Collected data
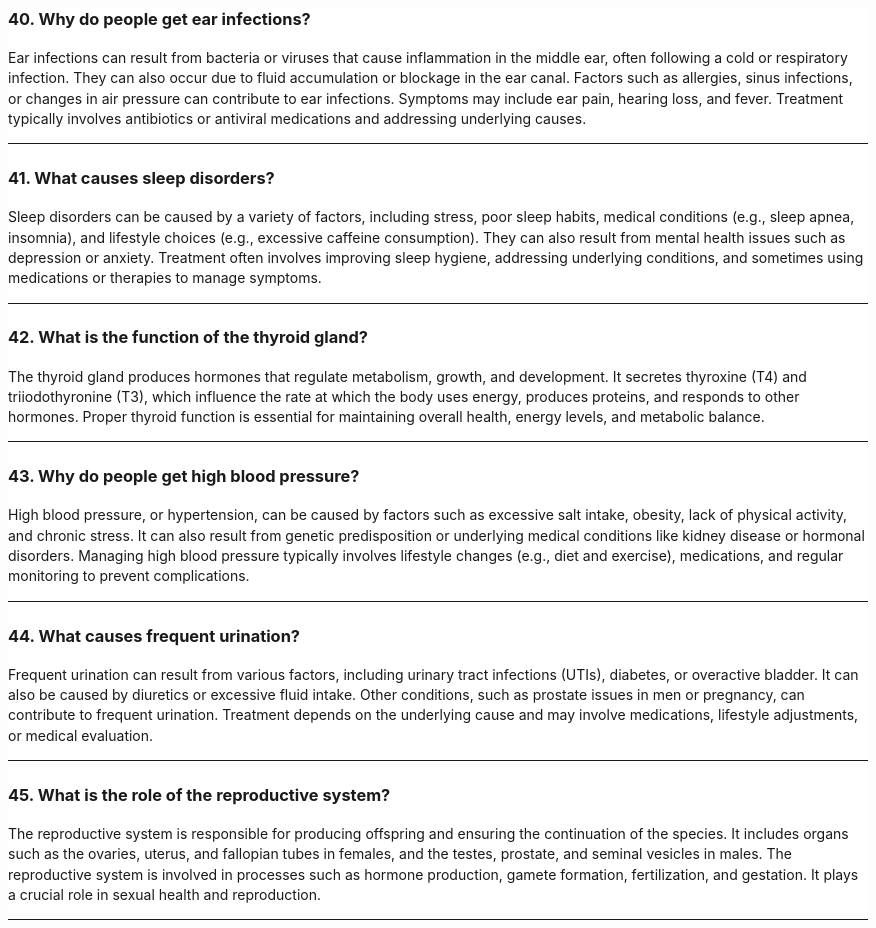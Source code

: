 
### **40. Why do people get ear infections?**
Ear infections can result from bacteria or viruses that cause inflammation in the middle ear, often following a cold or respiratory infection. They can also occur due to fluid accumulation or blockage in the ear canal. Factors such as allergies, sinus infections, or changes in air pressure can contribute to ear infections. Symptoms may include ear pain, hearing loss, and fever. Treatment typically involves antibiotics or antiviral medications and addressing underlying causes.

---

### **41. What causes sleep disorders?**
Sleep disorders can be caused by a variety of factors, including stress, poor sleep habits, medical conditions (e.g., sleep apnea, insomnia), and lifestyle choices (e.g., excessive caffeine consumption). They can also result from mental health issues such as depression or anxiety. Treatment often involves improving sleep hygiene, addressing underlying conditions, and sometimes using medications or therapies to manage symptoms.

---

### **42. What is the function of the thyroid gland?**
The thyroid gland produces hormones that regulate metabolism, growth, and development. It secretes thyroxine (T4) and triiodothyronine (T3), which influence the rate at which the body uses energy, produces proteins, and responds to other hormones. Proper thyroid function is essential for maintaining overall health, energy levels, and metabolic balance.

---

### **43. Why do people get high blood pressure?**
High blood pressure, or hypertension, can be caused by factors such as excessive salt intake, obesity, lack of physical activity, and chronic stress. It can also result from genetic predisposition or underlying medical conditions like kidney disease or hormonal disorders. Managing high blood pressure typically involves lifestyle changes (e.g., diet and exercise), medications, and regular monitoring to prevent complications.

---

### **44. What causes frequent urination?**
Frequent urination can result from various factors, including urinary tract infections (UTIs), diabetes, or overactive bladder. It can also be caused by diuretics or excessive fluid intake. Other conditions, such as prostate issues in men or pregnancy, can contribute to frequent urination. Treatment depends on the underlying cause and may involve medications, lifestyle adjustments, or medical evaluation.

---

### **45. What is the role of the reproductive system?**
The reproductive system is responsible for producing offspring and ensuring the continuation of the species. It includes organs such as the ovaries, uterus, and fallopian tubes in females, and the testes, prostate, and seminal vesicles in males. The reproductive system is involved in processes such as hormone production, gamete formation, fertilization, and gestation. It plays a crucial role in sexual health and reproduction.

---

| Activity |
Starting with the first line of the data above, write out each line exactly up to and including the line that holds "### **43. Why". Pictures stay out.

| Written answer |
Source code

: 
### **40. Why do people get ear infections?**
Ear infections can result from bacteria or viruses that cause inflammation in the middle ear, often following a cold or respiratory infection. They can also occur due to fluid accumulation or blockage in the ear canal. Factors such as allergies, sinus infections, or changes in air pressure can contribute to ear infections. Symptoms may include ear pain, hearing loss, and fever. Treatment typically involves antibiotics or antiviral medications and addressing underlying causes.

---

### **41. What causes sleep disorders?**
Sleep disorders can be caused by a variety of factors, including stress, poor sleep habits, medical conditions (e.g., sleep apnea, insomnia), and lifestyle choices (e.g., excessive caffeine consumption). They can also result from mental health issues such as depression or anxiety. Treatment often involves improving sleep hygiene, addressing underlying conditions, and sometimes using medications or therapies to manage symptoms.

---

### **42. What is the function of the thyroid gland?**
The thyroid gland produces hormones that regulate metabolism, growth, and development. It secretes thyroxine (T4) and triiodothyronine (T3), which influence the rate at which the body uses energy, produces proteins, and responds to other hormones. Proper thyroid function is essential for maintaining overall health, energy levels, and metabolic balance.

---

### **43. Why do people get high blood pressure?**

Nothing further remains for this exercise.